CI/CD Pipeline Architecture

Overview

The ML Pipelines project uses a fully automated CI/CD pipeline powered by GitHub Actions and Databricks Asset Bundles. The pipeline implements a 4-tier deployment strategy (sandbox, dev, staging, prod) with progressive promotion gates ensuring production safety while maintaining developer velocity.

Architecture Principles

GitHub OIDC Authentication: Passwordless authentication using OpenID Connect federation
Service Principal Isolation: Each environment has its own dedicated service principal
Progressive Deployment: Automatic deployment through environments with validation gates
Infrastructure as Code: All resources defined in YAML and deployed via Databricks Asset Bundles
Binary Promotion: Models trained in staging are promoted (not retrained) to production

Deployment Workflow

For complete deployment workflow details and step-by-step instructions, see Deployment Guide.

The deployment follows a 4-tier strategy (Sandbox → Dev → Staging → Prod) with progressive promotion gates. See ADR-001: Four-Tier Deployment Architecture for the architectural rationale.

Workflow Summary

Sandbox: Developer local testing (make deploy → personal catalog)
Dev: Automatic on PR merge (CI/CD via GitHub OIDC)
Staging: Automatic after dev success (with approval gate)
Production: Automatic after staging success (with approval gate)

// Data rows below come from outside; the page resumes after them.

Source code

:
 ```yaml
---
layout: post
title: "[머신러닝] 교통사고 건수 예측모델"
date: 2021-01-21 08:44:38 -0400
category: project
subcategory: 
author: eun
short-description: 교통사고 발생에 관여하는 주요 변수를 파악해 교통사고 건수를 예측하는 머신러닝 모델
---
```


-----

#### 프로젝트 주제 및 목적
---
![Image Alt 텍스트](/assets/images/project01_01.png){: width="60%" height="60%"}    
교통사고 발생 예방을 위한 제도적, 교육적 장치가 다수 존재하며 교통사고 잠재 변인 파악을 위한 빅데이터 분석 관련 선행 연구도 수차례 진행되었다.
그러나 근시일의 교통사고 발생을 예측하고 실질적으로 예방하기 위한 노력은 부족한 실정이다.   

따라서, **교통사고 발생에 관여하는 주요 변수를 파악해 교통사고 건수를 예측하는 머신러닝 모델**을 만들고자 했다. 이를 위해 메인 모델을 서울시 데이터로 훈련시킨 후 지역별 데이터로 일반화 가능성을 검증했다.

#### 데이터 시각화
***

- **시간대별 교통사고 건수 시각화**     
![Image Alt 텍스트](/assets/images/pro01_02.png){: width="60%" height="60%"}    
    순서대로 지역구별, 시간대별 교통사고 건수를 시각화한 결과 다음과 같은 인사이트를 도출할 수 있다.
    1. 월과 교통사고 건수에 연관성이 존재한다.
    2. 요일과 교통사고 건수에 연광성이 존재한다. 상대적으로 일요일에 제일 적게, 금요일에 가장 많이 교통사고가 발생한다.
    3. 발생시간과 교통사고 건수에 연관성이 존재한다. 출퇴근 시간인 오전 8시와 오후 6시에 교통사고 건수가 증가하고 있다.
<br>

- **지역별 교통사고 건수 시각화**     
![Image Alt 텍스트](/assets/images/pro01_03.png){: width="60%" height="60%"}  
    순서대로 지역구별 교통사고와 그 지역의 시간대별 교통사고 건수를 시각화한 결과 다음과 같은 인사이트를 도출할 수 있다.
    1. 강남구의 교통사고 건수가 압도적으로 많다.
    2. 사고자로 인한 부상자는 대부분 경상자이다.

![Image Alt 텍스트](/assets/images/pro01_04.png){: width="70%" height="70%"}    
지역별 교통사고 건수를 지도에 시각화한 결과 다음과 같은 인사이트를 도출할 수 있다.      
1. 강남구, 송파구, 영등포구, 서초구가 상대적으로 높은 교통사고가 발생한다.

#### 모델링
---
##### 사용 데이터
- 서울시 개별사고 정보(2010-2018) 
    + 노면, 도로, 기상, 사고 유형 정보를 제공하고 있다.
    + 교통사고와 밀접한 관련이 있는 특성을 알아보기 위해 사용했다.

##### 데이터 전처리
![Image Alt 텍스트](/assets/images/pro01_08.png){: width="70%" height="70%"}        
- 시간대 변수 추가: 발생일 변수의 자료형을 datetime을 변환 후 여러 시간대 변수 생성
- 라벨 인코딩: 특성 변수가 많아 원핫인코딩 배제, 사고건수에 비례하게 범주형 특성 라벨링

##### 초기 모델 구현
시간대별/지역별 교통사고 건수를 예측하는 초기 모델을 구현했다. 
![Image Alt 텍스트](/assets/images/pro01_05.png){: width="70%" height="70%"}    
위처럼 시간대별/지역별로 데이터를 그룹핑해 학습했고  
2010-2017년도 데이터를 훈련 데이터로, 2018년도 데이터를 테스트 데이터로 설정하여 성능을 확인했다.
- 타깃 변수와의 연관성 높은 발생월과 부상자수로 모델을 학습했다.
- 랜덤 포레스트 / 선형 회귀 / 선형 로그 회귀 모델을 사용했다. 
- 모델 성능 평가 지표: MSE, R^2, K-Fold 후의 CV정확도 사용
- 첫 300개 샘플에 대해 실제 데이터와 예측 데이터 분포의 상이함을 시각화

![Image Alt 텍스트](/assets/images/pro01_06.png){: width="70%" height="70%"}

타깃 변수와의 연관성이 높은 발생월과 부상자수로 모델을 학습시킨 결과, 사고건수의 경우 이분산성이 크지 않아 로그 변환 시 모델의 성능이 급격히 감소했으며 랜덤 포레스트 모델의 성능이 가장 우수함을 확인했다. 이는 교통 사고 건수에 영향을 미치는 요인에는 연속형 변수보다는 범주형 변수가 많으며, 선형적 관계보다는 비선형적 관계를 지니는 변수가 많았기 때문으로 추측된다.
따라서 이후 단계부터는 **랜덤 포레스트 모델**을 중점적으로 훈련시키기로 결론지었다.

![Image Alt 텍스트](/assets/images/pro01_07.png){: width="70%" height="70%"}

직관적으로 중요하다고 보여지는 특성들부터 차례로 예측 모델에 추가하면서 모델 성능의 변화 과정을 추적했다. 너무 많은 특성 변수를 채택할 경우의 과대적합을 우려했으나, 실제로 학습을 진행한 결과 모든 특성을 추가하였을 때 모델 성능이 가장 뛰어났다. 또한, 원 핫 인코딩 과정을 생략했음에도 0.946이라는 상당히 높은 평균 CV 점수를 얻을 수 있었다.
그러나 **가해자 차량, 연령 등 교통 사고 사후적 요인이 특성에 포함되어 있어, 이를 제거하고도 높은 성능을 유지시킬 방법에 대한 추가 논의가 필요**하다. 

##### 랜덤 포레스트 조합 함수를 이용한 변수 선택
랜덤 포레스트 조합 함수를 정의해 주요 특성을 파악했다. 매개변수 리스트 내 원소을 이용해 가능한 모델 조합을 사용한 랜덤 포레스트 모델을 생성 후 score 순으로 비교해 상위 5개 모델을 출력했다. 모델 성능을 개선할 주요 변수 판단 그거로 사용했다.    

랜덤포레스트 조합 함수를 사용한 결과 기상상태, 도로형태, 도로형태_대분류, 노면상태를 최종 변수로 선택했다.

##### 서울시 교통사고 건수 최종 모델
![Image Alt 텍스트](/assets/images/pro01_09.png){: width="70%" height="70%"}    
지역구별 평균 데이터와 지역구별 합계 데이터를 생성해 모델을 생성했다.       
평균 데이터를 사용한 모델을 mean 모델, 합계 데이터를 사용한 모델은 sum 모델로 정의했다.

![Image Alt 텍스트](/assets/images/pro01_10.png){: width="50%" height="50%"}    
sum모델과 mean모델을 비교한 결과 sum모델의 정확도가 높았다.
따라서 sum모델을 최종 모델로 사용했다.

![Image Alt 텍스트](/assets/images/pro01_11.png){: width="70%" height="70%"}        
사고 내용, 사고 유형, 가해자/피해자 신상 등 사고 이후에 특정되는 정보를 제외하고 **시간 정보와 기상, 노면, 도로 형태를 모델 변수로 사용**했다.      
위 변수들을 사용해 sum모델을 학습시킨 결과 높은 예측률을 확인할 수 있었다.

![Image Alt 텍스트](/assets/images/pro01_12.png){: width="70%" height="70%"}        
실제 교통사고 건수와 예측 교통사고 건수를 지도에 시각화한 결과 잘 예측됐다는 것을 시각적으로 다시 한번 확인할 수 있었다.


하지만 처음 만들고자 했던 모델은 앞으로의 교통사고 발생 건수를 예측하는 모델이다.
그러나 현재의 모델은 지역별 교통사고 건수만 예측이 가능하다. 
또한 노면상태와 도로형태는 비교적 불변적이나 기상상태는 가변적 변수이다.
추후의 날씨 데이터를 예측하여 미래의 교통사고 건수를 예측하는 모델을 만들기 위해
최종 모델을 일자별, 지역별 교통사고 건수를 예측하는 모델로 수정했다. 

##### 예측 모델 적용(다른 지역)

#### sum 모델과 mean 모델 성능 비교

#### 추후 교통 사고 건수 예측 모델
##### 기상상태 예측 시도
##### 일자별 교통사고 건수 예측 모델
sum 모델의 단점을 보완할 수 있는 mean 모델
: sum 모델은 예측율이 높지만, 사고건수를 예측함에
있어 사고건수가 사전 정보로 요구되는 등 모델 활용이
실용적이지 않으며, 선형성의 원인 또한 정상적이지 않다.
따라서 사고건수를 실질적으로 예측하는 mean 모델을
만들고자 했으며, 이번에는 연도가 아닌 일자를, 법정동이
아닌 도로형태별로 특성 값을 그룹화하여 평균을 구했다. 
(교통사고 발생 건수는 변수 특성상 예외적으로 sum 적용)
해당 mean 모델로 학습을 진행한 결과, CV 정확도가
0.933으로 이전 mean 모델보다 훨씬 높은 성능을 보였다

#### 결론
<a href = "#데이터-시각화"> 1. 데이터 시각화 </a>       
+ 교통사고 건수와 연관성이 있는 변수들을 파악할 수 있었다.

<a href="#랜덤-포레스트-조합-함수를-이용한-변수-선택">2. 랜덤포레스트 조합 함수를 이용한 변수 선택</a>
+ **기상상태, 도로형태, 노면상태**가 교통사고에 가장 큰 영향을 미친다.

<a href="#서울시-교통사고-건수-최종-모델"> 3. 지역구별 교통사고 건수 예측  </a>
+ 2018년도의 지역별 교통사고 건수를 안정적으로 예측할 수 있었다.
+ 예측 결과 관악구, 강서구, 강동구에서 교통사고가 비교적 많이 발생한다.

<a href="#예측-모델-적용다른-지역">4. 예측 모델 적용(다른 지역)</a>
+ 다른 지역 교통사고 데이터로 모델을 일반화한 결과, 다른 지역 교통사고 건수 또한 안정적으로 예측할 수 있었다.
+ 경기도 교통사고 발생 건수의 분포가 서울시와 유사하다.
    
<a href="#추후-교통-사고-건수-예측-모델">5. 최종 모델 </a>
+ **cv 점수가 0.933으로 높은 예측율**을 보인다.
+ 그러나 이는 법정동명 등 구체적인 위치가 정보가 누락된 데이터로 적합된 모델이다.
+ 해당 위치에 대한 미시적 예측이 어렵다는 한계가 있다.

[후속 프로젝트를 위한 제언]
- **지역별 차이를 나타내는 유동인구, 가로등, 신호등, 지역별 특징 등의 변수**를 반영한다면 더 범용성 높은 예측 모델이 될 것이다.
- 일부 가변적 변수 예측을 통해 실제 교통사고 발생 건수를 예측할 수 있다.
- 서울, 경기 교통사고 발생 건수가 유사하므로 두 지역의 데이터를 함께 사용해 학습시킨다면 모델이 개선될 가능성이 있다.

Each stage uses environment-specific service principals for authentication and catalog isolation.

GitHub Workflows

1. PR Validation Workflow

File: .github/workflows/ml_pipelines_pr_validate.yml

Purpose: Validate bundle configuration on every pull request to catch errors early.

Trigger:

on:
  pull_request:
    branches:
      - main
    paths:
      - 'databricks.yml'
      - 'resources/**'
      - 'src/**'
      - '.github/workflows/**'

Steps:

Checkout code from PR branch
Install Databricks CLI (latest version)
Set up Python 3.13 environment
Install make and uv package manager
Run make validate-dev to validate bundle
Post success/failure comment on PR

Authentication:

Method: GitHub OIDC
Service Principal: ml-pipelines-dev (03ff99cd-a352-40bb-9d33-414c9ad9e7aa)
Workspace: Dev workspace (dbc-a72d6af9-df3d)

Permissions:

permissions:
  id-token: write      # Required for OIDC
  contents: read       # Read repository
  pull-requests: write # Comment on PR

Success Criteria: Bundle validation passes without errors

2. Dev Deployment Workflow

File: .github/workflows/ml_pipelines_dev_deploy.yml

Purpose: Deploy code changes to the shared dev environment on every merge to main.

Trigger:

on:
  push:
    branches:
      - main

Steps:

Checkout code with submodules
Install Databricks CLI
Set up Python 3.13 environment
Install make and uv package manager
Run make deploy-dev which:
- Validates bundle configuration
- Builds Python wheel (uv build --wheel)
- Deploys to dev workspace
- Updates all jobs and pipelines

Authentication:

Method: GitHub OIDC
Service Principal: ml-pipelines-dev (03ff99cd-a352-40bb-9d33-414c9ad9e7aa)
Workspace: Dev workspace (dbc-a72d6af9-df3d)

Environment Variables:

env:
  DATABRICKS_AUTH_TYPE: github-oidc
  DATABRICKS_HOST: https://dbc-a72d6af9-df3d.cloud.databricks.com
  DATABRICKS_CLIENT_ID: 03ff99cd-a352-40bb-9d33-414c9ad9e7aa

Success Criteria: Deployment completes successfully; all resources updated

What Gets Deployed:

Updated Python wheel to dev catalog
DLT pipeline configurations
Job definitions
Model registration jobs
External volumes (if changed)

3. Staging Deployment Workflow

File: .github/workflows/ml_pipelines_staging_deploy.yml

Purpose: Deploy to staging environment and train models on production data for final validation.

Trigger:

on:
  workflow_run:
    workflows: ['Deploy to Development']
    types:
      - completed

Condition: Only runs if dev deployment succeeded

if: ${{ github.event.workflow_run.conclusion == 'success' }}

Steps:

Checkout code with submodules
Install Databricks CLI
Set up Python 3.13 environment
Install make and uv package manager
Run make deploy-staging which:
- Validates bundle configuration
- Builds Python wheel
- Deploys to staging workspace
- Trains models on prod data (read from prod catalog)
- Saves models to staging.models schema

Authentication:

Method: GitHub OIDC
Service Principal: ml-pipelines-staging (93bda7cf-b009-49d8-8e8d-046677c8597e)
Workspace: Staging workspace (dbc-fab2a42a-8d11)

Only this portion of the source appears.